# Graph with at most 2 degrees of separation between every node, but minimal average degree

Is there a simple way to construct such a graph? For example a fully connected graph obviously has degree of separation between every vertex of 1 but has maximal total degree. If we only wanted to minimise the total degree then I think the answer would be a star graph. But I want the average degree to be smallest rather than just relying on a single high degree vertex to be the common neighbour for all vertices. I can sort of see an algorithm starting with a cycle5 graph and adding nodes until the degree of separation between each pair of nodes is <= 2, but not sure if this would be optimal.

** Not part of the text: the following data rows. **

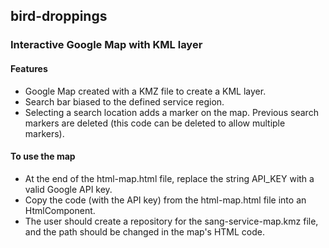 ## bird-droppings
### Interactive Google Map with KML layer

#### Features
* Google Map created with a KMZ file to create a KML layer.
* Search bar biased to the defined service region.
* Selecting a search location adds a marker on the map. Previous search markers are deleted (this code can be deleted to allow multiple markers).

#### To use the map
* At the end of the html-map.html file, replace the string API_KEY with a valid Google API key.
* Copy the code (with the API key) from the html-map.html file into an HtmlComponent.
* The user should create a repository for the sang-service-map.kmz file, and the path should be changed in the map's HTML code.

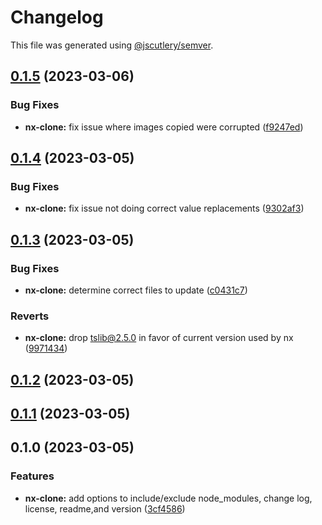 # Changelog

This file was generated using [@jscutlery/semver](https://github.com/jscutlery/semver).

## [0.1.5](https://github.com/enio-ireland/enio/compare/nx-clone-0.1.4...nx-clone-0.1.5) (2023-03-06)


### Bug Fixes

* **nx-clone:** fix issue where images copied were corrupted ([f9247ed](https://github.com/enio-ireland/enio/commit/f9247ed781b8e43716407e58098ee17cf08e601e))

## [0.1.4](https://github.com/enio-ireland/enio/compare/nx-clone-0.1.3...nx-clone-0.1.4) (2023-03-05)


### Bug Fixes

* **nx-clone:** fix issue not doing correct value replacements ([9302af3](https://github.com/enio-ireland/enio/commit/9302af32176858ba19fa0116415df823fec3967a))

## [0.1.3](https://github.com/enio-ireland/enio/compare/nx-clone-0.1.2...nx-clone-0.1.3) (2023-03-05)


### Bug Fixes

* **nx-clone:** determine correct files to update ([c0431c7](https://github.com/enio-ireland/enio/commit/c0431c757685034a8b1e17f7faffbab5d8dc6e7b))


### Reverts

* **nx-clone:** drop tslib@2.5.0 in favor of current version used by nx ([9971434](https://github.com/enio-ireland/enio/commit/9971434f752f2c35ce8d96d9f6521b525280c90b))

## [0.1.2](https://github.com/enio-ireland/enio/compare/nx-clone-0.1.1...nx-clone-0.1.2) (2023-03-05)

## [0.1.1](https://github.com/enio-ireland/enio/compare/nx-clone-0.1.0...nx-clone-0.1.1) (2023-03-05)

## 0.1.0 (2023-03-05)


### Features

* **nx-clone:** add options to include/exclude node_modules, change log, license, readme,and version ([3cf4586](https://github.com/enio-ireland/enio/commit/3cf458681247baf11f0fea37438ce81bf3812e82))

• If the number of nodes is fixed, minimizing the average degree is the same as minimizing the number of edges. A connected graph on $n$ nodes must have at least $n-1$ edges, so the star graph is optimal. (I'm assuming that by "average" you mean the ordinary arithmetic average, i.e., add up the degrees of all the nodes and divide by the number of nodes.) – bof Nov 16 '18 at 5:40
• Now, if you want to minimize the maximum degree (instead of the average degree), that's a famous problem called the degree-diameter problem. If you want to look that stuff up, you should learn the standard terminology. The "degree of separation" of two vertices is called their distance, the maximum degree of separation is called the diameter of the graph, a "fully connected" graph is called a complete graph. – bof Nov 16 '18 at 5:45
• Great, thanks for the reference. Yes I guess I am after the degree-diameter problem - will look into it. :) – ben macintosh Nov 16 '18 at 6:51

## 1 Answer

As @bof points out, the star graph solves your problem (simple indeed):

It has $$n-1$$ edges for $$n$$ vertices.